In the copy, include no images, and repeat each entry precisely as written.
[DATA EXCERPTS]
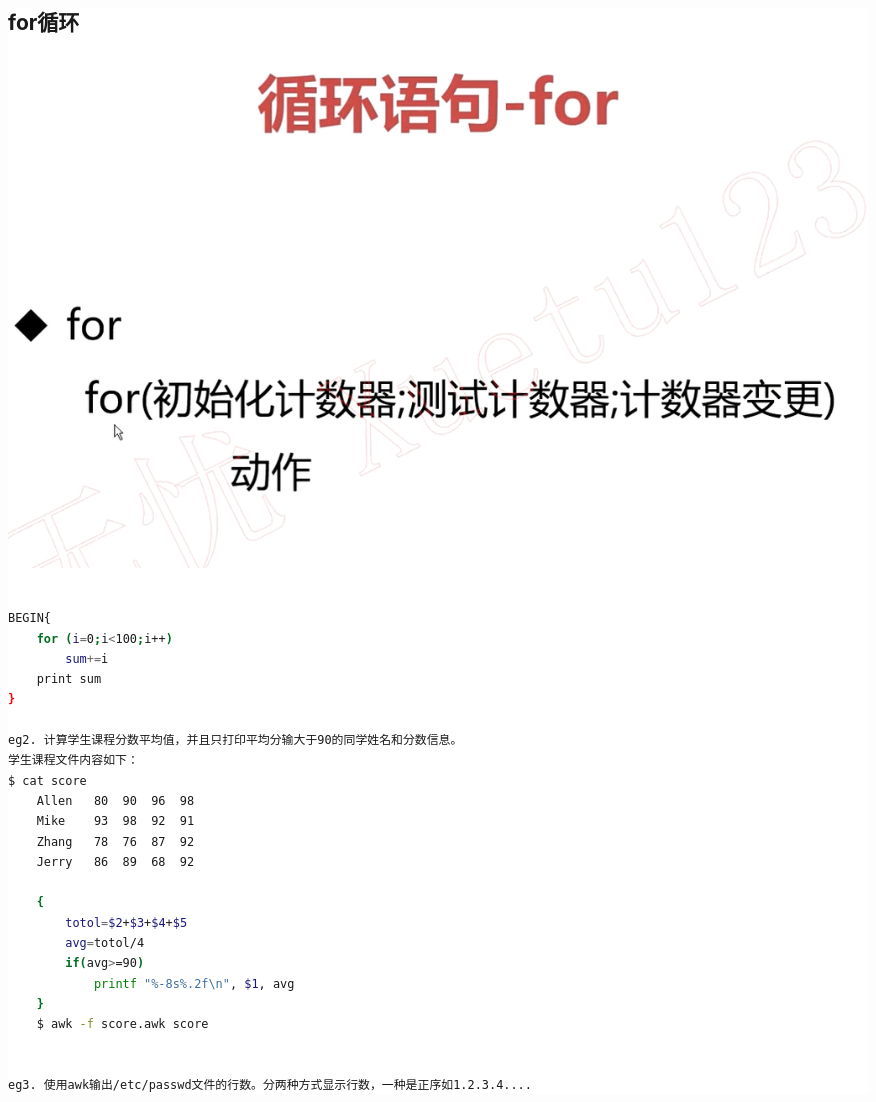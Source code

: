 
## for循环

![](.assets/6.awk-2777c399.png)

```bash

BEGIN{
	for (i=0;i<100;i++)
		sum+=i
	print sum
}

eg2. 计算学生课程分数平均值，并且只打印平均分输大于90的同学姓名和分数信息。
学生课程文件内容如下：
$ cat score
	Allen	80	90	96	98
	Mike	93	98	92	91
	Zhang	78	76	87	92
	Jerry	86	89	68	92

	{
		totol=$2+$3+$4+$5
		avg=totol/4
		if(avg>=90)
			printf "%-8s%.2f\n", $1, avg
	}
	$ awk -f score.awk score


eg3. 使用awk输出/etc/passwd文件的行数。分两种方式显示行数，一种是正序如1.2.3.4....


```
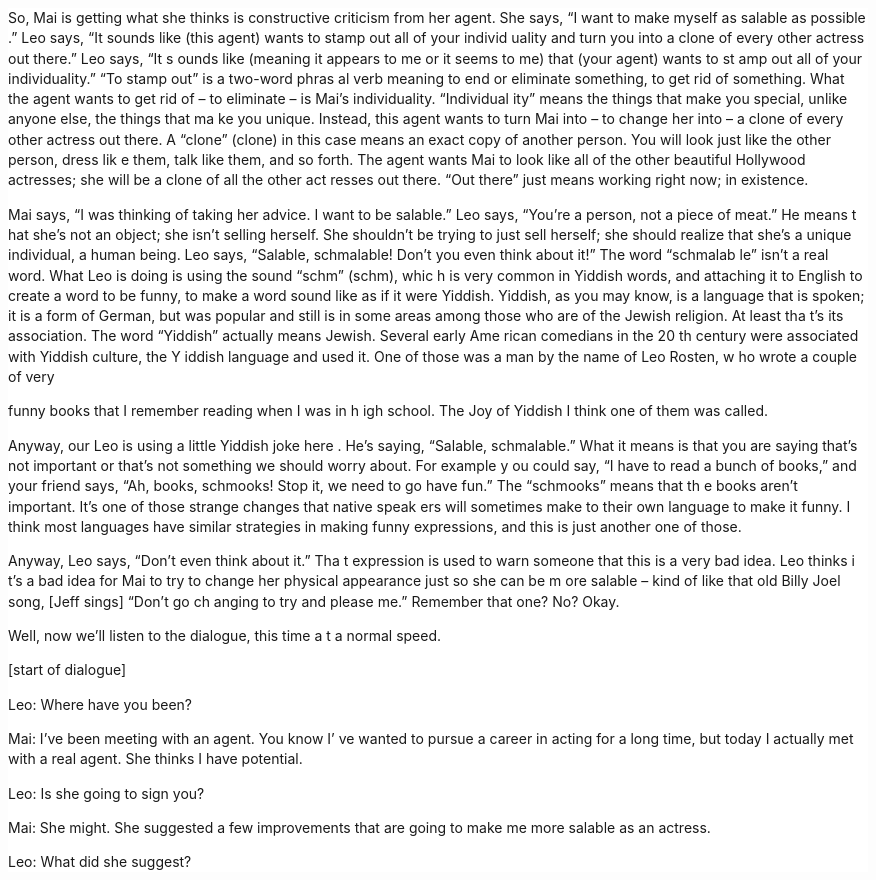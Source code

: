 So, Mai is getting what she thinks is constructive criticism from her agent.  She says, “I want to make myself as salable as possible .”  Leo says, “It sounds like (this agent) wants to stamp out all of your individ uality and turn you into a clone of every other actress out there.”  Leo says, “It s ounds like (meaning it appears to me or it seems to me) that (your agent) wants to st amp out all of your individuality.”  “To stamp out” is a two-word phras al verb meaning to end or eliminate something, to get rid of something.  What  the agent wants to get rid of – to eliminate – is Mai’s individuality.  “Individual ity” means the things that make you special, unlike anyone else, the things that ma ke you unique.  Instead, this agent wants to turn Mai into – to change her into –  a clone of every other actress out there.  A “clone” (clone) in this case means an  exact copy of another person. You will look just like the other person, dress lik e them, talk like them, and so forth.  The agent wants Mai to look like all of the  other beautiful Hollywood actresses; she will be a clone of all the other act resses out there.  “Out there” just means working right now; in existence.   

Mai says, “I was thinking of taking her advice.  I want to be salable.”  Leo says, “You’re a person, not a piece of meat.”  He means t hat she’s not an object; she isn’t selling herself.  She shouldn’t be trying to just sell herself; she should realize that she’s a unique individual, a human being.  Leo  says, “Salable, schmalable! Don’t you even think about it!”  The word “schmalab le” isn’t a real word.  What Leo is doing is using the sound “schm” (schm), whic h is very common in Yiddish words, and attaching it to English to create a word  to be funny, to make a word sound like as if it were Yiddish.  Yiddish, as you may know, is a language that is spoken; it is a form of German, but was popular and  still is in some areas among those who are of the Jewish religion.  At least tha t’s its association.  The word “Yiddish” actually means Jewish.  Several early Ame rican comedians in the 20 th century were associated with Yiddish culture, the Y iddish language and used it. One of those was a man by the name of Leo Rosten, w ho wrote a couple of very  

funny books that I remember reading when I was in h igh school.  The Joy of Yiddish  I think one of them was called.   

Anyway, our Leo is using a little Yiddish joke here .  He’s saying, “Salable, schmalable.”  What it means is that you are saying that’s not important or that’s not something we should worry about.  For example y ou could say, “I have to read a bunch of books,” and your friend says, “Ah, books, schmooks!  Stop it, we need to go have fun.”  The “schmooks” means that th e books aren’t important. It’s one of those strange changes that native speak ers will sometimes make to their own language to make it funny.  I think most languages have similar strategies in making funny expressions, and this is  just another one of those. 

Anyway, Leo says, “Don’t even think about it.”  Tha t expression is used to warn someone that this is a very bad idea.  Leo thinks i t’s a bad idea for Mai to try to change her physical appearance just so she can be m ore salable – kind of like that old Billy Joel song, [Jeff sings] “Don’t go ch anging to try and please me.” Remember that one?  No?  Okay. 

Well, now we’ll listen to the dialogue, this time a t a normal speed. 

[start of dialogue] 

Leo:  Where have you been? 

Mai:  I’ve been meeting with an agent.  You know I’ ve wanted to pursue a career in acting for a long time, but today I actually met  with a real agent.  She thinks I have potential. 

Leo:  Is she going to sign you? 

Mai:  She might.  She suggested a few improvements that are going to make me more salable as an actress. 

Leo:  What did she suggest?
[/DATA EXCERPTS]
OUTPUT FOR THIS TASK:
Source code

: 
## for循环

![](.assets/6.awk-2777c399.png)

```bash

BEGIN{
	for (i=0;i<100;i++)
		sum+=i
	print sum
}

eg2. 计算学生课程分数平均值，并且只打印平均分输大于90的同学姓名和分数信息。
学生课程文件内容如下：
$ cat score
	Allen	80	90	96	98
	Mike	93	98	92	91
	Zhang	78	76	87	92
	Jerry	86	89	68	92

	{
		totol=$2+$3+$4+$5
		avg=totol/4
		if(avg>=90)
			printf "%-8s%.2f\n", $1, avg
	}
	$ awk -f score.awk score


eg3. 使用awk输出/etc/passwd文件的行数。分两种方式显示行数，一种是正序如1.2.3.4....


```
Source code

: So, Mai is getting what she thinks is constructive criticism from her agent.  She says, “I want to make myself as salable as possible .”  Leo says, “It sounds like (this agent) wants to stamp out all of your individ uality and turn you into a clone of every other actress out there.”  Leo says, “It s ounds like (meaning it appears to me or it seems to me) that (your agent) wants to st amp out all of your individuality.”  “To stamp out” is a two-word phras al verb meaning to end or eliminate something, to get rid of something.  What  the agent wants to get rid of – to eliminate – is Mai’s individuality.  “Individual ity” means the things that make you special, unlike anyone else, the things that ma ke you unique.  Instead, this agent wants to turn Mai into – to change her into –  a clone of every other actress out there.  A “clone” (clone) in this case means an  exact copy of another person. You will look just like the other person, dress lik e them, talk like them, and so forth.  The agent wants Mai to look like all of the  other beautiful Hollywood actresses; she will be a clone of all the other act resses out there.  “Out there” just means working right now; in existence.   

Mai says, “I was thinking of taking her advice.  I want to be salable.”  Leo says, “You’re a person, not a piece of meat.”  He means t hat she’s not an object; she isn’t selling herself.  She shouldn’t be trying to just sell herself; she should realize that she’s a unique individual, a human being.  Leo  says, “Salable, schmalable! Don’t you even think about it!”  The word “schmalab le” isn’t a real word.  What Leo is doing is using the sound “schm” (schm), whic h is very common in Yiddish words, and attaching it to English to create a word  to be funny, to make a word sound like as if it were Yiddish.  Yiddish, as you may know, is a language that is spoken; it is a form of German, but was popular and  still is in some areas among those who are of the Jewish religion.  At least tha t’s its association.  The word “Yiddish” actually means Jewish.  Several early Ame rican comedians in the 20 th century were associated with Yiddish culture, the Y iddish language and used it. One of those was a man by the name of Leo Rosten, w ho wrote a couple of very  

funny books that I remember reading when I was in h igh school.  The Joy of Yiddish  I think one of them was called.   

Anyway, our Leo is using a little Yiddish joke here .  He’s saying, “Salable, schmalable.”  What it means is that you are saying that’s not important or that’s not something we should worry about.  For example y ou could say, “I have to read a bunch of books,” and your friend says, “Ah, books, schmooks!  Stop it, we need to go have fun.”  The “schmooks” means that th e books aren’t important. It’s one of those strange changes that native speak ers will sometimes make to their own language to make it funny.  I think most languages have similar strategies in making funny expressions, and this is  just another one of those. 

Anyway, Leo says, “Don’t even think about it.”  Tha t expression is used to warn someone that this is a very bad idea.  Leo thinks i t’s a bad idea for Mai to try to change her physical appearance just so she can be m ore salable – kind of like that old Billy Joel song, [Jeff sings] “Don’t go ch anging to try and please me.” Remember that one?  No?  Okay. 

Well, now we’ll listen to the dialogue, this time a t a normal speed. 

[start of dialogue] 

Leo:  Where have you been? 

Mai:  I’ve been meeting with an agent.  You know I’ ve wanted to pursue a career in acting for a long time, but today I actually met  with a real agent.  She thinks I have potential. 

Leo:  Is she going to sign you? 

Mai:  She might.  She suggested a few improvements that are going to make me more salable as an actress. 

Leo:  What did she suggest?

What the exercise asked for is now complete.